The first images, aerial views of Manhattan, also point to another original aspect of this noir: they are not mere establishing shots, though truly spectacular, they are the first steps into a wider exploration of a city cast as an essential character, a world that is as much the topic as the crime story at the core of the film. The plot does not emerge swiftly: in an ingenious manipulation of the editing, only fragments are edited among a wider, jerkier, stream of images that are as many snapshots and vignettes covering the life of the denizens of the Big Apple, some narrated by the own voices of the characters featuring in the picture. In a way, that long, stunning first part of the film sounds like a love letter of those who have made the film to New York and the New Yorkers. The story of the murdered model Jean Dexter is precisely framed as just one possible story among the many happening every day among the eight million inhabitants of the city.

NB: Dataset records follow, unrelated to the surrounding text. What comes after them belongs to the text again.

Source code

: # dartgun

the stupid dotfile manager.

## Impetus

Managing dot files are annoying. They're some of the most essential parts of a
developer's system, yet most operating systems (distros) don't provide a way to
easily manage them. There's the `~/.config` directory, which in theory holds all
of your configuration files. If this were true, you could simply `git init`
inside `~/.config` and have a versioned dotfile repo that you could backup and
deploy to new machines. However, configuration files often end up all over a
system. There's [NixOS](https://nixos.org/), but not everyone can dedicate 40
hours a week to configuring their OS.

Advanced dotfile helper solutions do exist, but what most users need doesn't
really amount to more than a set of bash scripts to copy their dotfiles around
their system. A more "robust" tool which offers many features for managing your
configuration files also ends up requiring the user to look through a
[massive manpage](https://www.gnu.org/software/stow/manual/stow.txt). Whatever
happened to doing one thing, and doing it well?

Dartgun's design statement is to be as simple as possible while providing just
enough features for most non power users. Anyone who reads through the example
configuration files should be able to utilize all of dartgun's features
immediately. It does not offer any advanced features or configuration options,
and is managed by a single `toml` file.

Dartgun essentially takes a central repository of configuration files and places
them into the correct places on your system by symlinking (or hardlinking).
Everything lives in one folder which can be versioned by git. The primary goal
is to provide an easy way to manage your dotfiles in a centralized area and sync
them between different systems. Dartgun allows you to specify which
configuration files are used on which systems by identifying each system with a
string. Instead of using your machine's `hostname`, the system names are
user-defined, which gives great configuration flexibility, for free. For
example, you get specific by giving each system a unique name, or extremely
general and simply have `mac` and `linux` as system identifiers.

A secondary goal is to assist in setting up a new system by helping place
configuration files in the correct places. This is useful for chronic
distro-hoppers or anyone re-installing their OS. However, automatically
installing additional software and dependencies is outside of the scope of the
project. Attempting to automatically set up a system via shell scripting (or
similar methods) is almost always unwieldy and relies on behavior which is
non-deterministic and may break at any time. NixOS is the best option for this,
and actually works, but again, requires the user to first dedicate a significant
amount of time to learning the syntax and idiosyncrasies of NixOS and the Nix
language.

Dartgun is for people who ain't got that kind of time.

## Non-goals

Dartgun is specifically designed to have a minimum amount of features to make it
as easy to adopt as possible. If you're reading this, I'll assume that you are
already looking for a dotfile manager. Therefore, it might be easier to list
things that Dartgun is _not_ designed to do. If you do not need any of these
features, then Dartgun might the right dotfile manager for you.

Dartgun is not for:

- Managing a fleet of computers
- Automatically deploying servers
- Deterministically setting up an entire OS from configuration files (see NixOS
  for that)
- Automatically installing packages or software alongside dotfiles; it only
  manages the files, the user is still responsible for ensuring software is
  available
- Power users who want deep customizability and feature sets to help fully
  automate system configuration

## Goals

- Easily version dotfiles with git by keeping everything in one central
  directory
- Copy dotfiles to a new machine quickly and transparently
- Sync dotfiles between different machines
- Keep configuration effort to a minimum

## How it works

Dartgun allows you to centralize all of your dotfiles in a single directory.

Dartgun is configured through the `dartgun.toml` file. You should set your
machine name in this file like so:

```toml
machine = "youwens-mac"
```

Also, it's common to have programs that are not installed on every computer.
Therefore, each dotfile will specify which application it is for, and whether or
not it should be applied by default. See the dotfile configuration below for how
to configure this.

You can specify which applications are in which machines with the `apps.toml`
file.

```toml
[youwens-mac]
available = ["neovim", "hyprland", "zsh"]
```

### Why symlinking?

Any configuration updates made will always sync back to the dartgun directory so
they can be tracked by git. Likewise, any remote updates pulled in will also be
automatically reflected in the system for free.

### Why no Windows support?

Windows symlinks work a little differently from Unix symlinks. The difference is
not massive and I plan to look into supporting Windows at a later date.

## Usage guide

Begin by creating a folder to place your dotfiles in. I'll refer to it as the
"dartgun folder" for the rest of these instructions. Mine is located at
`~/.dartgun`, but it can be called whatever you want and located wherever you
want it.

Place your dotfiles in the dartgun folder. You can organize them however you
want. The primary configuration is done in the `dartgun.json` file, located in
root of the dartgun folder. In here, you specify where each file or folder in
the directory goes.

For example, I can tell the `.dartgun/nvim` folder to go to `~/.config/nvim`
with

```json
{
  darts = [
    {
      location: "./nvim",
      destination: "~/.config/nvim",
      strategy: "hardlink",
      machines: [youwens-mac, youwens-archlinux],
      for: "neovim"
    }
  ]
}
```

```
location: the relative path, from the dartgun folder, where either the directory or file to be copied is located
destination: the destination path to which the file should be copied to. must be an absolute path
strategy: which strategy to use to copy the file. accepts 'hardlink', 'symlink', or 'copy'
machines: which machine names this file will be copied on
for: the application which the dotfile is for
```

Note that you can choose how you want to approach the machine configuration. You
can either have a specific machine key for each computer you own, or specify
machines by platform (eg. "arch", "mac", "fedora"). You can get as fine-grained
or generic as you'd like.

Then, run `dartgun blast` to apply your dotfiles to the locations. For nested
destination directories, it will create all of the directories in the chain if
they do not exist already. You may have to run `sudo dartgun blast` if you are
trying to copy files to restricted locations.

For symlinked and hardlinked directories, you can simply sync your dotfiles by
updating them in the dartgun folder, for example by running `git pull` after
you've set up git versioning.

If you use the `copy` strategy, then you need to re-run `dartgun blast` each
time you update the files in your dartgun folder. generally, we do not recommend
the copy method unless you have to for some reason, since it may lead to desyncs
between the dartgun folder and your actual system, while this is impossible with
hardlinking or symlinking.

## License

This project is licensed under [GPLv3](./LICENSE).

It turns out New York is not only the living ecosystem of the story, and a character on its own right, but also a movie studio: nearly all the scenes were shot on location, the most radical and ambitious departure of this production from what is usually done in the American cinema at that time (and before). It took a lot of gusto and imagination, an amazing ability to invent and to adapt too, for director Jules Dassin, director of photography William H. Daniels, and art director John DeCuir, with Hellinger always on the ground to check everything went as smoothly as possible, but that was the whole point of the production: to dive into the churning but exciting waters of real life, away from the artificial world studios demanded but straight into the hustle and bustle, the gritty and immediate reality the audience experience before and after spending their time in the movie theater.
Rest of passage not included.